» Exercise instructions: Search the entries for the word "utilizzati". Copy each line in which it is found.

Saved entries
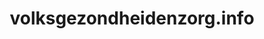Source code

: ---
layout: post
title:  "volksgezondheidenzorg.info"
internal_url:  "/dutchgov/volksgezondheidenzorg.info.html"
subdomains_count: 8
all_subdomains_count: 9
urls_count: 8
ssl_rank: 0
http_rank: 48.75
url_link: /data/volksgezondheidenzorg.info/urls.txt
all_subdomains_link: /data/volksgezondheidenzorg.info/all_subdomains.txt
subdomains_link: /data/volksgezondheidenzorg.info/subdomains.txt
categories: dutchgov
---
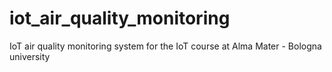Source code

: # iot_air_quality_monitoring
IoT air quality monitoring system for the IoT course at Alma Mater - Bologna university
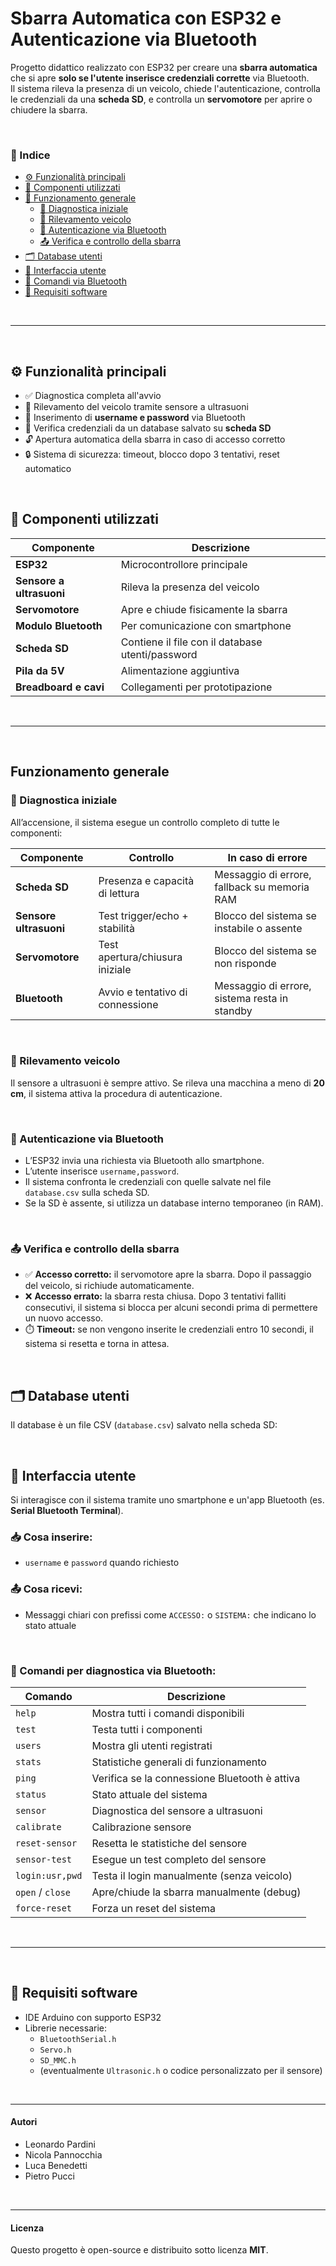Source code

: #  Sbarra Automatica con ESP32 e Autenticazione via Bluetooth

Progetto didattico realizzato con ESP32 per creare una **sbarra automatica** che si apre **solo se l'utente inserisce credenziali corrette** via Bluetooth. </br>
Il sistema rileva la presenza di un veicolo, chiede l'autenticazione, controlla le credenziali da una **scheda SD**, e controlla un **servomotore** per aprire o chiudere la sbarra.

</br>

### 📑 Indice

- [⚙️ Funzionalità principali](#️-funzionalità-principali)
- [🧩 Componenti utilizzati](-Componenti-utilizzati)
- [🔄 Funzionamento generale](#funzionamento-generale)
  - [🧪 Diagnostica iniziale](#-diagnostica-iniziale)
  - [🚗 Rilevamento veicolo](#-rilevamento-veicolo)
  - [🔐 Autenticazione via Bluetooth](#-autenticazione-via-bluetooth)
  - [📤 Verifica e controllo della sbarra](#-verifica-e-controllo-della-sbarra)
- [🗂️ Database utenti](#️-database-utenti)
- [📲 Interfaccia utente](#-interfaccia-utente)
- [💬 Comandi via Bluetooth](#-comandi-per-diagnostica-via-bluetooth)
- [🧠 Requisiti software](#-requisiti-software)

</br>

---

</br>

## ⚙️ Funzionalità principali

- ✅ Diagnostica completa all'avvio
- 🚗 Rilevamento del veicolo tramite sensore a ultrasuoni
- 📲 Inserimento di **username e password** via Bluetooth
- 💾 Verifica credenziali da un database salvato su **scheda SD**
- 🔓 Apertura automatica della sbarra in caso di accesso corretto
- 🔒 Sistema di sicurezza: timeout, blocco dopo 3 tentativi, reset automatico

</br>

## 🧩 Componenti utilizzati

| Componente         | Descrizione                                               |
|--------------------|-----------------------------------------------------------|
| **ESP32**          | Microcontrollore principale                               |
| **Sensore a ultrasuoni** | Rileva la presenza del veicolo                     |
| **Servomotore**    | Apre e chiude fisicamente la sbarra                      |
| **Modulo Bluetooth** | Per comunicazione con smartphone                        |
| **Scheda SD**      | Contiene il file con il database utenti/password         |
| **Pila da 5V** | Alimentazione aggiuntiva                                    |
| **Breadboard e cavi** | Collegamenti per prototipazione                      |

</br>

---

</br>

## Funzionamento generale

### 🧪 Diagnostica iniziale

All’accensione, il sistema esegue un controllo completo di tutte le componenti:

| Componente        | Controllo                       | In caso di errore                             |
|-------------------|----------------------------------|-----------------------------------------------|
| **Scheda SD**     | Presenza e capacità di lettura   | Messaggio di errore, fallback su memoria RAM  |
| **Sensore ultrasuoni** | Test trigger/echo + stabilità | Blocco del sistema se instabile o assente     |
| **Servomotore**   | Test apertura/chiusura iniziale | Blocco del sistema se non risponde            |
| **Bluetooth**     | Avvio e tentativo di connessione | Messaggio di errore, sistema resta in standby |

</br>

### 🚗 Rilevamento veicolo

Il sensore a ultrasuoni è sempre attivo. Se rileva una macchina a meno di **20 cm**, il sistema attiva la procedura di autenticazione.

</br>

### 🔐 Autenticazione via Bluetooth

- L’ESP32 invia una richiesta via Bluetooth allo smartphone.
- L’utente inserisce `username,password`.
- Il sistema confronta le credenziali con quelle salvate nel file `database.csv` sulla scheda SD.
- Se la SD è assente, si utilizza un database interno temporaneo (in RAM).

</br>

### 📤 Verifica e controllo della sbarra

- ✅ **Accesso corretto:** il servomotore apre la sbarra. Dopo il passaggio del veicolo, si richiude automaticamente.
- ❌ **Accesso errato:** la sbarra resta chiusa. Dopo 3 tentativi falliti consecutivi, il sistema si blocca per alcuni secondi prima di permettere un nuovo accesso.
- ⏱️ **Timeout:** se non vengono inserite le credenziali entro 10 secondi, il sistema si resetta e torna in attesa.

</br>

## 🗂️ Database utenti

Il database è un file CSV (`database.csv`) salvato nella scheda SD:

</br>

## 📲 Interfaccia utente

Si interagisce con il sistema tramite uno smartphone e un'app Bluetooth (es. **Serial Bluetooth Terminal**).

### 📥 Cosa inserire:
- `username` e `password` quando richiesto

### 📤 Cosa ricevi:
- Messaggi chiari con prefissi come `ACCESSO:` o `SISTEMA:` che indicano lo stato attuale

</br>

### 💬 Comandi per diagnostica via Bluetooth:

| Comando           | Descrizione                                        |
|-------------------|----------------------------------------------------|
| `help`            | Mostra tutti i comandi disponibili                 |
| `test`            | Testa tutti i componenti                           |
| `users`           | Mostra gli utenti registrati                       |
| `stats`           | Statistiche generali di funzionamento              |
| `ping`            | Verifica se la connessione Bluetooth è attiva     |
| `status`          | Stato attuale del sistema                          |
| `sensor`          | Diagnostica del sensore a ultrasuoni               |
| `calibrate`       | Calibrazione sensore                               |
| `reset-sensor`    | Resetta le statistiche del sensore                 |
| `sensor-test`     | Esegue un test completo del sensore                |
| `login:usr,pwd`   | Testa il login manualmente (senza veicolo)         |
| `open` / `close`  | Apre/chiude la sbarra manualmente (debug)          |
| `force-reset`     | Forza un reset del sistema                         |

</br>

---

</br> 

## 🧠 Requisiti software

- IDE Arduino con supporto ESP32
- Librerie necessarie:
  - `BluetoothSerial.h`
  - `Servo.h`
  - `SD_MMC.h`
  - (eventualmente `Ultrasonic.h` o codice personalizzato per il sensore)

</br>

---

#### Autori

- Leonardo Pardini 
- Nicola Pannocchia   
- Luca Benedetti
- Pietro Pucci

</br>

---

#### Licenza

Questo progetto è open-source e distribuito sotto licenza **MIT**.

» Finished exercise:
- [🧩 Componenti utilizzati](-Componenti-utilizzati)
## 🧩 Componenti utilizzati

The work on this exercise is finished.